山梨県は日本の中央部に位置し、富士山や南アルプス、八ヶ岳といった雄大な山々に囲まれた内陸の県である。2013年2月24日と25日は、
いずれも晴天に恵まれ、観光に適した気象条件であった。24日の平均気温は1.8度、最高気温は6.4度、最低気温は-2.6度、平均湿度31%、
北北西の風が7.3m/s吹いていた。一方、25日は平均気温1.7度、最高気温8.7度、最低気温-4.8度、湿度はさらに低い25%で、風速は3.8m/s、
天候は快晴であった。空気は乾燥しており、寒さの中にも清々しさを感じられる気候であったといえる。
この時期の山梨県では、寒さを和らげる温泉や、澄んだ空気の中で楽しむ自然景観、そして地域文化に触れることができる観光施設が
数多く点在していた。山梨市にある「ほったらかし温泉」はその代表例であり、富士山と甲府盆地を一望できる露天風呂が人気を
集めていた。施設名の通り、過剰なサービスは提供せず、利用者が思い思いに時間を過ごすことができる点が特徴である。
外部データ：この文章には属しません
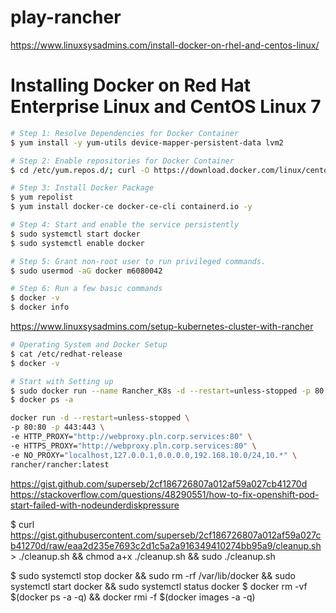 # play-rancher

https://www.linuxsysadmins.com/install-docker-on-rhel-and-centos-linux/
# Installing Docker on Red Hat Enterprise Linux and CentOS Linux 7
```bash
# Step 1: Resolve Dependencies for Docker Container
$ yum install -y yum-utils device-mapper-persistent-data lvm2

# Step 2: Enable repositories for Docker Container
$ cd /etc/yum.repos.d/; curl -O https://download.docker.com/linux/centos/docker-ce.repo

# Step 3: Install Docker Package
$ yum repolist
$ yum install docker-ce docker-ce-cli containerd.io -y

# Step 4: Start and enable the service persistently
$ sudo systemctl start docker
$ sudo systemctl enable docker

# Step 5: Grant non-root user to run privileged commands.
$ sudo usermod -aG docker m6080042

# Step 6: Run a few basic commands
$ docker -v
$ docker info

```

https://www.linuxsysadmins.com/setup-kubernetes-cluster-with-rancher
```bash
# Operating System and Docker Setup
$ cat /etc/redhat-release
$ docker -v

# Start with Setting up
$ sudo docker run --name Rancher_K8s -d --restart=unless-stopped -p 80:80 -p 443:443 rancher/rancher
$ docker ps -a

docker run -d --restart=unless-stopped \
-p 80:80 -p 443:443 \
-e HTTP_PROXY="http://webproxy.pln.corp.services:80" \
-e HTTPS_PROXY="http://webproxy.pln.corp.services:80" \
-e NO_PROXY="localhost,127.0.0.1,0.0.0.0,192.168.10.0/24,10.*" \
rancher/rancher:latest

```
https://gist.github.com/superseb/2cf186726807a012af59a027cb41270d
https://stackoverflow.com/questions/48290551/how-to-fix-openshift-pod-start-failed-with-nodeunderdiskpressure

$ curl https://gist.githubusercontent.com/superseb/2cf186726807a012af59a027cb41270d/raw/eaa2d235e7693c2d1c5a2a916349410274bb95a9/cleanup.sh > ./cleanup.sh && chmod a+x ./cleanup.sh && sudo ./cleanup.sh

$ sudo systemctl stop docker && sudo rm -rf /var/lib/docker && sudo systemctl start docker && sudo systemctl status docker
$ docker rm -vf $(docker ps -a -q) && docker rmi -f $(docker images -a -q)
寒空の下、
朝焼けや夕焼けに染まる富士の姿を湯船から眺めるという贅沢な体験ができる温泉である。
また、北杜市の「サントリー白州蒸留所」では、日本の代表的なシングルモルトウイスキーである「白州」の製造工程を見学することが
できた。森に囲まれた立地から「森の蒸留所」と呼ばれ、静かな環境の中で熟成されるウイスキーの香りが館内に漂っていた。
見学では歴史や製造方法の紹介に加え、ウイスキーの試飲も実施されており、大人の観光客に人気の高いスポットであった。
歴史的な名所としては、甲府市にある武田神社が挙げられる。戦国時代の名将・武田信玄を祭るこの神社は、かつての居館跡に建てられており、
荘厳な社殿と整備された庭園が印象的であった。信玄が地域振興や治水事業に尽力したことから、現在でも県民の尊敬を集めており、
地元の歴史や人物に触れる貴重な場所である。
温泉好きには、もう一つ注目すべき施設がある。市川三郷町にある「みたまの湯」は標高370メートルに位置し、八ヶ岳や北岳などを
見渡す絶景露天風呂を備えていた。良質なアルカリ性単純温泉が湧き出ており、日没後には甲府盆地の夜景を眼下に眺めながら湯浴みを
楽しめた。サウナや食事処も併設されており、長時間の滞在にも適した施設である。
地域の名産品を扱う観光スポットとしては、和菓子の老舗「桔梗屋」が挙げられる。代表商品である「桔梗信玄餅」は、甘さ控えめの餅に
黒豆餡を包んだもので、県内外から高い支持を受けている。本社敷地内にあるアウトレット施設「社員特価販売1/2」では、これらの製品が
割引価格で購入できるほか、詰め放題イベントなども実施されていた。
自然の景観を楽しむ場としては、「御岳昇仙峡」が山梨県北部に位置しており、日本屈指の渓谷美を誇る。断崖や奇岩、清流が連なる渓谷には
遊歩道が整備されており、冬の澄んだ空気の中で花崗岩の造形美をより一層引き立てていた。観光客は自然の造形に感嘆しながら、写真撮影や
ハイキングを楽しんでいた。
一方で、山梨県を語る際に忘れてはならないのが、交通インフラに関する話題である。大月市と甲州市を結ぶ笹子トンネルは、中央自動車道の
主要ルートの一部であり、2012年に発生した天井板落下事故は多くの犠牲者を出した。この事故を受けて、老朽インフラへの警鐘が全国的に
鳴らされ、以後の道路管理や点検体制の見直しが進められる契機となった。
加えて、山梨県を代表する郷土料理である「ほうとう」は、冬の寒さの中でその魅力を一層増していた。味噌仕立ての温かい汁に
太い麺とたっぷりの野菜が入ったこの料理は、旅の疲れを癒し、地域の味覚を実感することができる一品である。特に、地元産の小麦を
使った手打ち風のものは「甲州ほうとう」として高く評価されている。
以上のように、2013年2月24日と25日の山梨県は、穏やかな冬晴れのもとで、多彩な観光資源を訪れるには最適な環境であった。
豊かな自然、歴史的背景、温泉、食文化と、訪れる者を飽きさせない魅力にあふれた地域であることが改めて確認できる2日間であった。